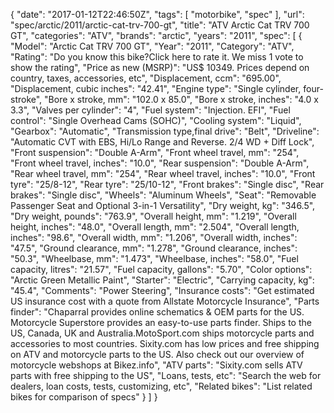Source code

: {
    "date": "2017-01-12T22:46:50Z",
    "tags": [
        "motorbike",
        "spec"
    ],
    "url": "spec\/arctic\/2011\/arctic-cat-trv-700-gt",
    "title": "ATV Arctic Cat TRV 700 GT",
    "categories": "ATV",
    "brands": "arctic",
    "years": "2011",
    "spec": [
        {
            "Model": "Arctic Cat TRV 700 GT",
            "Year": "2011",
            "Category": "ATV",
            "Rating": "Do you know this bike?Click here to rate it. We miss 1 vote to show the rating",
            "Price as new (MSRP)": "US$ 10349.   Prices depend on country, taxes, accessories, etc",
            "Displacement, ccm": "695.00",
            "Displacement, cubic inches": "42.41",
            "Engine type": "Single cylinder, four-stroke",
            "Bore x stroke, mm": "102.0 x 85.0",
            "Bore x stroke, inches": "4.0 x 3.3",
            "Valves per cylinder": "4",
            "Fuel system": "Injection. EFI",
            "Fuel control": "Single Overhead Cams (SOHC)",
            "Cooling system": "Liquid",
            "Gearbox": "Automatic",
            "Transmission type,final drive": "Belt",
            "Driveline": "Automatic CVT with EBS, Hi\/Lo Range and Reverse. 2\/4 WD + Diff Lock",
            "Front suspension": "Double A-Arm",
            "Front wheel travel, mm": "254",
            "Front wheel travel, inches": "10.0",
            "Rear suspension": "Double A-Arm",
            "Rear wheel travel, mm": "254",
            "Rear wheel travel, inches": "10.0",
            "Front tyre": "25\/8-12",
            "Rear tyre": "25\/10-12",
            "Front brakes": "Single disc",
            "Rear brakes": "Single disc",
            "Wheels": "Aluminum Wheels",
            "Seat": "Removable Passenger Seat  and  Optional 3-in-1 Versatility",
            "Dry weight, kg": "346.5",
            "Dry weight, pounds": "763.9",
            "Overall height, mm": "1.219",
            "Overall height, inches": "48.0",
            "Overall length, mm": "2.504",
            "Overall length, inches": "98.6",
            "Overall width, mm": "1.206",
            "Overall width, inches": "47.5",
            "Ground clearance, mm": "1.278",
            "Ground clearance, inches": "50.3",
            "Wheelbase, mm": "1.473",
            "Wheelbase, inches": "58.0",
            "Fuel capacity, litres": "21.57",
            "Fuel capacity, gallons": "5.70",
            "Color options": "Arctic Green Metallic Paint",
            "Starter": "Electric",
            "Carrying capacity, kg": "45.4",
            "Comments": "Power Steering",
            "Insurance costs": "Get estimated US insurance cost with a quote from Allstate Motorcycle Insurance",
            "Parts finder": "Chaparral provides online schematics & OEM parts for the US.   Motorcycle Superstore provides an easy-to-use parts finder. Ships to the US, Canada, UK and Australia.MotoSport.com ships motorcycle parts and accessories to most countries.    Sixity.com has low prices and free shipping on ATV and motorcycle parts to the US. Also check out our overview of motorcycle webshops at Bikez.info",
            "ATV parts": "Sixity.com sells ATV parts with free shipping to the US",
            "Loans, tests, etc": "Search the web for dealers, loan costs, tests, customizing, etc",
            "Related bikes": "List related bikes for comparison of specs"
        }
    ]
}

• Task item:
Your reply is the full set of entries reproduced exactly, with images omitted.

• Response to this exercise:
Source code

: {
    "date": "2017-01-12T22:46:50Z",
    "tags": [
        "motorbike",
        "spec"
    ],
    "url": "spec\/arctic\/2011\/arctic-cat-trv-700-gt",
    "title": "ATV Arctic Cat TRV 700 GT",
    "categories": "ATV",
    "brands": "arctic",
    "years": "2011",
    "spec": [
        {
            "Model": "Arctic Cat TRV 700 GT",
            "Year": "2011",
            "Category": "ATV",
            "Rating": "Do you know this bike?Click here to rate it. We miss 1 vote to show the rating",
            "Price as new (MSRP)": "US$ 10349.   Prices depend on country, taxes, accessories, etc",
            "Displacement, ccm": "695.00",
            "Displacement, cubic inches": "42.41",
            "Engine type": "Single cylinder, four-stroke",
            "Bore x stroke, mm": "102.0 x 85.0",
            "Bore x stroke, inches": "4.0 x 3.3",
            "Valves per cylinder": "4",
            "Fuel system": "Injection. EFI",
            "Fuel control": "Single Overhead Cams (SOHC)",
            "Cooling system": "Liquid",
            "Gearbox": "Automatic",
            "Transmission type,final drive": "Belt",
            "Driveline": "Automatic CVT with EBS, Hi\/Lo Range and Reverse. 2\/4 WD + Diff Lock",
            "Front suspension": "Double A-Arm",
            "Front wheel travel, mm": "254",
            "Front wheel travel, inches": "10.0",
            "Rear suspension": "Double A-Arm",
            "Rear wheel travel, mm": "254",
            "Rear wheel travel, inches": "10.0",
            "Front tyre": "25\/8-12",
            "Rear tyre": "25\/10-12",
            "Front brakes": "Single disc",
            "Rear brakes": "Single disc",
            "Wheels": "Aluminum Wheels",
            "Seat": "Removable Passenger Seat  and  Optional 3-in-1 Versatility",
            "Dry weight, kg": "346.5",
            "Dry weight, pounds": "763.9",
            "Overall height, mm": "1.219",
            "Overall height, inches": "48.0",
            "Overall length, mm": "2.504",
            "Overall length, inches": "98.6",
            "Overall width, mm": "1.206",
            "Overall width, inches": "47.5",
            "Ground clearance, mm": "1.278",
            "Ground clearance, inches": "50.3",
            "Wheelbase, mm": "1.473",
            "Wheelbase, inches": "58.0",
            "Fuel capacity, litres": "21.57",
            "Fuel capacity, gallons": "5.70",
            "Color options": "Arctic Green Metallic Paint",
            "Starter": "Electric",
            "Carrying capacity, kg": "45.4",
            "Comments": "Power Steering",
            "Insurance costs": "Get estimated US insurance cost with a quote from Allstate Motorcycle Insurance",
            "Parts finder": "Chaparral provides online schematics & OEM parts for the US.   Motorcycle Superstore provides an easy-to-use parts finder. Ships to the US, Canada, UK and Australia.MotoSport.com ships motorcycle parts and accessories to most countries.    Sixity.com has low prices and free shipping on ATV and motorcycle parts to the US. Also check out our overview of motorcycle webshops at Bikez.info",
            "ATV parts": "Sixity.com sells ATV parts with free shipping to the US",
            "Loans, tests, etc": "Search the web for dealers, loan costs, tests, customizing, etc",
            "Related bikes": "List related bikes for comparison of specs"
        }
    ]
}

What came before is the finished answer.